| WHAT IS REQUIRED |
The reply is a verbatim copy of the listing below with its images dropped.
[INPUT MATERIAL Boundary: Start]
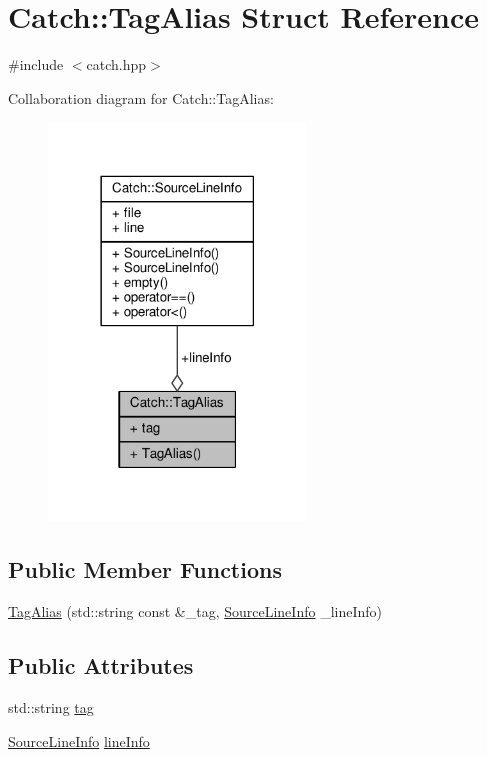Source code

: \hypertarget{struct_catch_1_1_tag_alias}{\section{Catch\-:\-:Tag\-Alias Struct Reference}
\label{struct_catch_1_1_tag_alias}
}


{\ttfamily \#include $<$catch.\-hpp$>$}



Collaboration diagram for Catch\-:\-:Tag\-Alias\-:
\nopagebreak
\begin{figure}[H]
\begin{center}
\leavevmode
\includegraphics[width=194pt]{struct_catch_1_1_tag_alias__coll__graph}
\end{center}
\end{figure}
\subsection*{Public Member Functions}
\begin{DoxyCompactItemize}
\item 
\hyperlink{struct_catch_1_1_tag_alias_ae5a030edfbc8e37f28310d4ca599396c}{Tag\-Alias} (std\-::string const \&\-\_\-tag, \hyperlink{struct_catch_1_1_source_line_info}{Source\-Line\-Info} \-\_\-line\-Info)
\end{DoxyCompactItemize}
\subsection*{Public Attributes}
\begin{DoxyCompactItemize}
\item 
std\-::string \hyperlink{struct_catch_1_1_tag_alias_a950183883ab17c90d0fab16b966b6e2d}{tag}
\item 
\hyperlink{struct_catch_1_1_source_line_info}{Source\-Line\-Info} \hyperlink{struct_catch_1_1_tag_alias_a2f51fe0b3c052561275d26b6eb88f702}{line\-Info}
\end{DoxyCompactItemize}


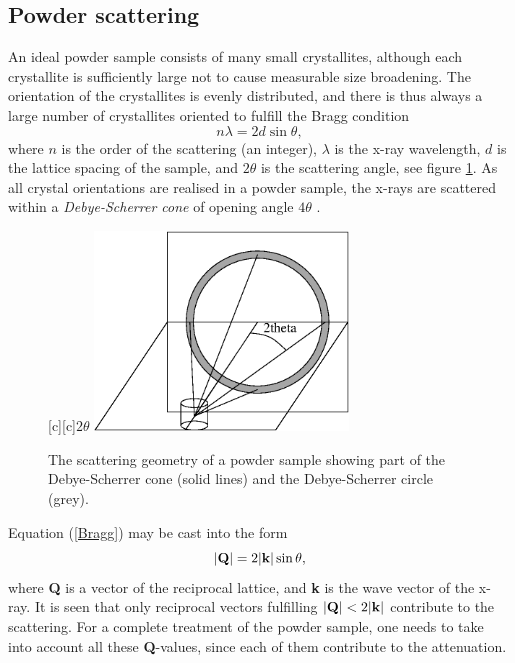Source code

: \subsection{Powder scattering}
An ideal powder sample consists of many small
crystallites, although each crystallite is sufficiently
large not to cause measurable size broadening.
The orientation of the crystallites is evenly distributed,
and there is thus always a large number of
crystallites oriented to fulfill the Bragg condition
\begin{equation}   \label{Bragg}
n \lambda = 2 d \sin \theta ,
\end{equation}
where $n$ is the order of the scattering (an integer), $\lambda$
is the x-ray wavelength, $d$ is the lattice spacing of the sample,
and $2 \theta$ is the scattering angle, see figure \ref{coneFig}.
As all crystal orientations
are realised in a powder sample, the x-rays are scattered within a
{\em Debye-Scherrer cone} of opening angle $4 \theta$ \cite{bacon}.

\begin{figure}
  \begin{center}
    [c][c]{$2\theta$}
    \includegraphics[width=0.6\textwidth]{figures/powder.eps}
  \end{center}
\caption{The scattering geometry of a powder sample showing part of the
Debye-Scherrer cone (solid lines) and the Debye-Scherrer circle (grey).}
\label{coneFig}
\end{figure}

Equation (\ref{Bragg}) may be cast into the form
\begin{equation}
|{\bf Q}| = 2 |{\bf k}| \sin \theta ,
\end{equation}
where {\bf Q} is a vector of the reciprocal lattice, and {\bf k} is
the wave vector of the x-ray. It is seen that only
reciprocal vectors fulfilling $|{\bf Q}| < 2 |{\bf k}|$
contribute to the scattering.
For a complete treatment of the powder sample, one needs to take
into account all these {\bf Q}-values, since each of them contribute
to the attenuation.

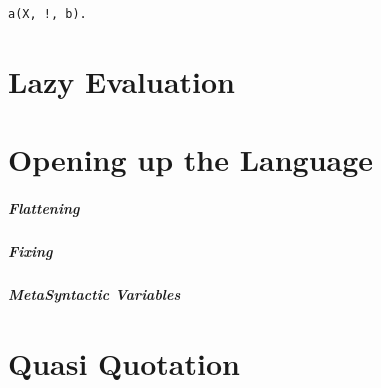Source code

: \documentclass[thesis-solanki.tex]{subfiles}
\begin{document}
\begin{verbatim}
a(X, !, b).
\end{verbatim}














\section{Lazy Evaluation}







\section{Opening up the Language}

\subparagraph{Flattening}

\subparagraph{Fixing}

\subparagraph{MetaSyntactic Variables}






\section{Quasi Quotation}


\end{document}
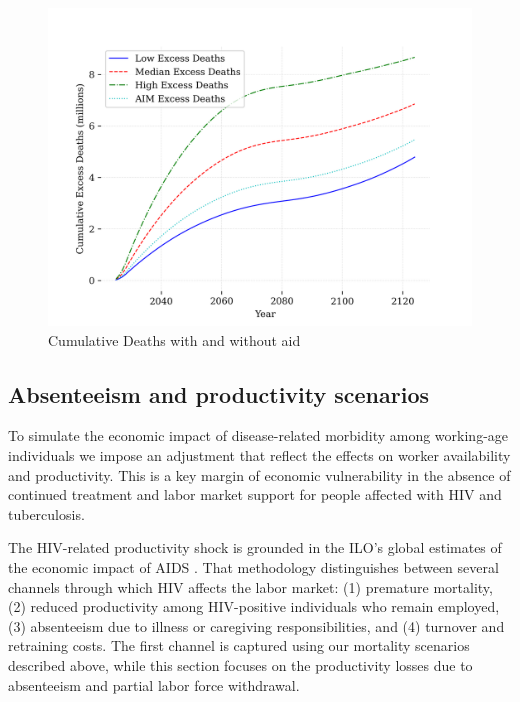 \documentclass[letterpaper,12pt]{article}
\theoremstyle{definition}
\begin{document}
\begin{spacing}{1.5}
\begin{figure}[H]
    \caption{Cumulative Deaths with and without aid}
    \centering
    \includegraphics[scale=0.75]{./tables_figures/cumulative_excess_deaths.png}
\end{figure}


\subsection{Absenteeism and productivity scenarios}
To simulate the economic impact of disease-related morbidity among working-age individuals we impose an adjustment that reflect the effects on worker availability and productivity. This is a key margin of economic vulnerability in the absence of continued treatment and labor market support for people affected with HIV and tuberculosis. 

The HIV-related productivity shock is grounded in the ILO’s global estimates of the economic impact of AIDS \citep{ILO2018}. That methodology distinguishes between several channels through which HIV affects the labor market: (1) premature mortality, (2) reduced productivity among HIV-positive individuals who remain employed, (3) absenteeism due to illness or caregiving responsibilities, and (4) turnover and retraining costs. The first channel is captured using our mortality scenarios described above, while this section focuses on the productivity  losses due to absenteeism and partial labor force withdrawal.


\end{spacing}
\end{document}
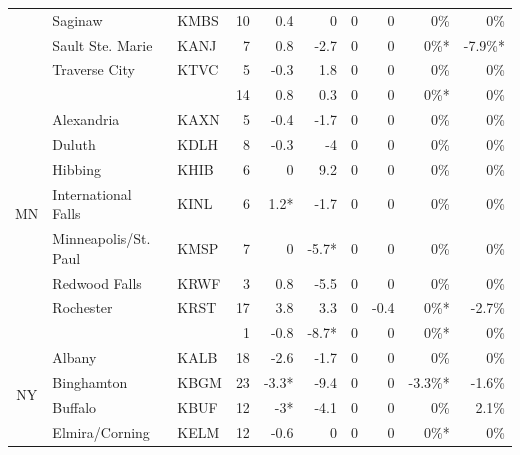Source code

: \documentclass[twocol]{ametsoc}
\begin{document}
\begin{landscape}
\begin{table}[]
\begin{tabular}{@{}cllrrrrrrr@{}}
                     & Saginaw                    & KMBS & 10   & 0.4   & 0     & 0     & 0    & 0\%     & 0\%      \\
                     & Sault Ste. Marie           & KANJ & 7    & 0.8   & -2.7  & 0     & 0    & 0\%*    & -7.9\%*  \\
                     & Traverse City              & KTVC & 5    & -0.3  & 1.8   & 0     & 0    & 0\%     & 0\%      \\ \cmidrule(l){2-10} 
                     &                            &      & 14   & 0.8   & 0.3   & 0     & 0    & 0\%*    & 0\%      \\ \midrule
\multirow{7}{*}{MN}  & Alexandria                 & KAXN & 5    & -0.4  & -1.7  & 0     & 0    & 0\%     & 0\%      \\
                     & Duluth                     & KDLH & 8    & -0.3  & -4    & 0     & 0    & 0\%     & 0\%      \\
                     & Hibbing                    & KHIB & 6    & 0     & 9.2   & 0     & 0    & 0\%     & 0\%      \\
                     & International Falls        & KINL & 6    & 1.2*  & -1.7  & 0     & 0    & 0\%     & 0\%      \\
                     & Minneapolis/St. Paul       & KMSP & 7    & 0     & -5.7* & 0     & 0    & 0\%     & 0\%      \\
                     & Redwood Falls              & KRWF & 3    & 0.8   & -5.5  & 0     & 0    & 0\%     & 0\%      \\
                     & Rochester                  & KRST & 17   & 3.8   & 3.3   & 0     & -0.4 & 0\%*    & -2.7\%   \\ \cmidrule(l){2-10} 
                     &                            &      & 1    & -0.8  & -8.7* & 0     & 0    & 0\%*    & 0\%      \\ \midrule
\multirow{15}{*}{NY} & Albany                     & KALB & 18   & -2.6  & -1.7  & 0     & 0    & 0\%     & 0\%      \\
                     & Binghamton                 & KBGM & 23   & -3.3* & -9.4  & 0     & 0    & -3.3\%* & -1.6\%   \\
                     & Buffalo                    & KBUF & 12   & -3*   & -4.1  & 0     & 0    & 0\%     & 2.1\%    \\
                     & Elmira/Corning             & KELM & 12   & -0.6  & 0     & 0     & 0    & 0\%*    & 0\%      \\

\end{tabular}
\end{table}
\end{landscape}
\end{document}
[INPUT MATERIAL Boundary: End]
| REPLY |
Source code

: \hypertarget{struct_catch_1_1_tag_alias}{\section{Catch\-:\-:Tag\-Alias Struct Reference}
\label{struct_catch_1_1_tag_alias}
}


{\ttfamily \#include $<$catch.\-hpp$>$}



Collaboration diagram for Catch\-:\-:Tag\-Alias\-:
\nopagebreak
\begin{figure}[H]
\begin{center}
\leavevmode
\includegraphics[width=194pt]{struct_catch_1_1_tag_alias__coll__graph}
\end{center}
\end{figure}
\subsection*{Public Member Functions}
\begin{DoxyCompactItemize}
\item 
\hyperlink{struct_catch_1_1_tag_alias_ae5a030edfbc8e37f28310d4ca599396c}{Tag\-Alias} (std\-::string const \&\-\_\-tag, \hyperlink{struct_catch_1_1_source_line_info}{Source\-Line\-Info} \-\_\-line\-Info)
\end{DoxyCompactItemize}
\subsection*{Public Attributes}
\begin{DoxyCompactItemize}
\item 
std\-::string \hyperlink{struct_catch_1_1_tag_alias_a950183883ab17c90d0fab16b966b6e2d}{tag}
\item 
\hyperlink{struct_catch_1_1_source_line_info}{Source\-Line\-Info} \hyperlink{struct_catch_1_1_tag_alias_a2f51fe0b3c052561275d26b6eb88f702}{line\-Info}
\end{DoxyCompactItemize}


Source code

: \subsection{Powder scattering}
An ideal powder sample consists of many small
crystallites, although each crystallite is sufficiently
large not to cause measurable size broadening.
The orientation of the crystallites is evenly distributed,
and there is thus always a large number of
crystallites oriented to fulfill the Bragg condition
\begin{equation}   \label{Bragg}
n \lambda = 2 d \sin \theta ,
\end{equation}
where $n$ is the order of the scattering (an integer), $\lambda$
is the x-ray wavelength, $d$ is the lattice spacing of the sample,
and $2 \theta$ is the scattering angle, see figure \ref{coneFig}.
As all crystal orientations
are realised in a powder sample, the x-rays are scattered within a
{\em Debye-Scherrer cone} of opening angle $4 \theta$ \cite{bacon}.

\begin{figure}
  \begin{center}
    [c][c]{$2\theta$}
    \includegraphics[width=0.6\textwidth]{figures/powder.eps}
  \end{center}
\caption{The scattering geometry of a powder sample showing part of the
Debye-Scherrer cone (solid lines) and the Debye-Scherrer circle (grey).}
\label{coneFig}
\end{figure}

Equation (\ref{Bragg}) may be cast into the form
\begin{equation}
|{\bf Q}| = 2 |{\bf k}| \sin \theta ,
\end{equation}
where {\bf Q} is a vector of the reciprocal lattice, and {\bf k} is
the wave vector of the x-ray. It is seen that only
reciprocal vectors fulfilling $|{\bf Q}| < 2 |{\bf k}|$
contribute to the scattering.
For a complete treatment of the powder sample, one needs to take
into account all these {\bf Q}-values, since each of them contribute
to the attenuation.

Source code

: \documentclass[thesis-solanki.tex]{subfiles}
\begin{document}
\begin{verbatim}
a(X, !, b).
\end{verbatim}














\section{Lazy Evaluation}







\section{Opening up the Language}

\subparagraph{Flattening}

\subparagraph{Fixing}

\subparagraph{MetaSyntactic Variables}






\section{Quasi Quotation}


\end{document}
 \documentclass[letterpaper,12pt]{article}
\theoremstyle{definition}
\begin{document}
\begin{spacing}{1.5}
\begin{figure}[H]
    \caption{Cumulative Deaths with and without aid}
    \centering
    \includegraphics[scale=0.75]{./tables_figures/cumulative_excess_deaths.png}
\end{figure}


\subsection{Absenteeism and productivity scenarios}
To simulate the economic impact of disease-related morbidity among working-age individuals we impose an adjustment that reflect the effects on worker availability and productivity. This is a key margin of economic vulnerability in the absence of continued treatment and labor market support for people affected with HIV and tuberculosis. 

The HIV-related productivity shock is grounded in the ILO’s global estimates of the economic impact of AIDS \citep{ILO2018}. That methodology distinguishes between several channels through which HIV affects the labor market: (1) premature mortality, (2) reduced productivity among HIV-positive individuals who remain employed, (3) absenteeism due to illness or caregiving responsibilities, and (4) turnover and retraining costs. The first channel is captured using our mortality scenarios described above, while this section focuses on the productivity  losses due to absenteeism and partial labor force withdrawal.


\end{spacing}
\end{document}
Source code

: \documentclass[twocol]{ametsoc}
\begin{document}
\begin{landscape}
\begin{table}[]
\begin{tabular}{@{}cllrrrrrrr@{}}
                     & Saginaw                    & KMBS & 10   & 0.4   & 0     & 0     & 0    & 0\%     & 0\%      \\
                     & Sault Ste. Marie           & KANJ & 7    & 0.8   & -2.7  & 0     & 0    & 0\%*    & -7.9\%*  \\
                     & Traverse City              & KTVC & 5    & -0.3  & 1.8   & 0     & 0    & 0\%     & 0\%      \\ \cmidrule(l){2-10} 
                     &                            &      & 14   & 0.8   & 0.3   & 0     & 0    & 0\%*    & 0\%      \\ \midrule
\multirow{7}{*}{MN}  & Alexandria                 & KAXN & 5    & -0.4  & -1.7  & 0     & 0    & 0\%     & 0\%      \\
                     & Duluth                     & KDLH & 8    & -0.3  & -4    & 0     & 0    & 0\%     & 0\%      \\
                     & Hibbing                    & KHIB & 6    & 0     & 9.2   & 0     & 0    & 0\%     & 0\%      \\
                     & International Falls        & KINL & 6    & 1.2*  & -1.7  & 0     & 0    & 0\%     & 0\%      \\
                     & Minneapolis/St. Paul       & KMSP & 7    & 0     & -5.7* & 0     & 0    & 0\%     & 0\%      \\
                     & Redwood Falls              & KRWF & 3    & 0.8   & -5.5  & 0     & 0    & 0\%     & 0\%      \\
                     & Rochester                  & KRST & 17   & 3.8   & 3.3   & 0     & -0.4 & 0\%*    & -2.7\%   \\ \cmidrule(l){2-10} 
                     &                            &      & 1    & -0.8  & -8.7* & 0     & 0    & 0\%*    & 0\%      \\ \midrule
\multirow{15}{*}{NY} & Albany                     & KALB & 18   & -2.6  & -1.7  & 0     & 0    & 0\%     & 0\%      \\
                     & Binghamton                 & KBGM & 23   & -3.3* & -9.4  & 0     & 0    & -3.3\%* & -1.6\%   \\
                     & Buffalo                    & KBUF & 12   & -3*   & -4.1  & 0     & 0    & 0\%     & 2.1\%    \\
                     & Elmira/Corning             & KELM & 12   & -0.6  & 0     & 0     & 0    & 0\%*    & 0\%      \\

\end{tabular}
\end{table}
\end{landscape}
\end{document}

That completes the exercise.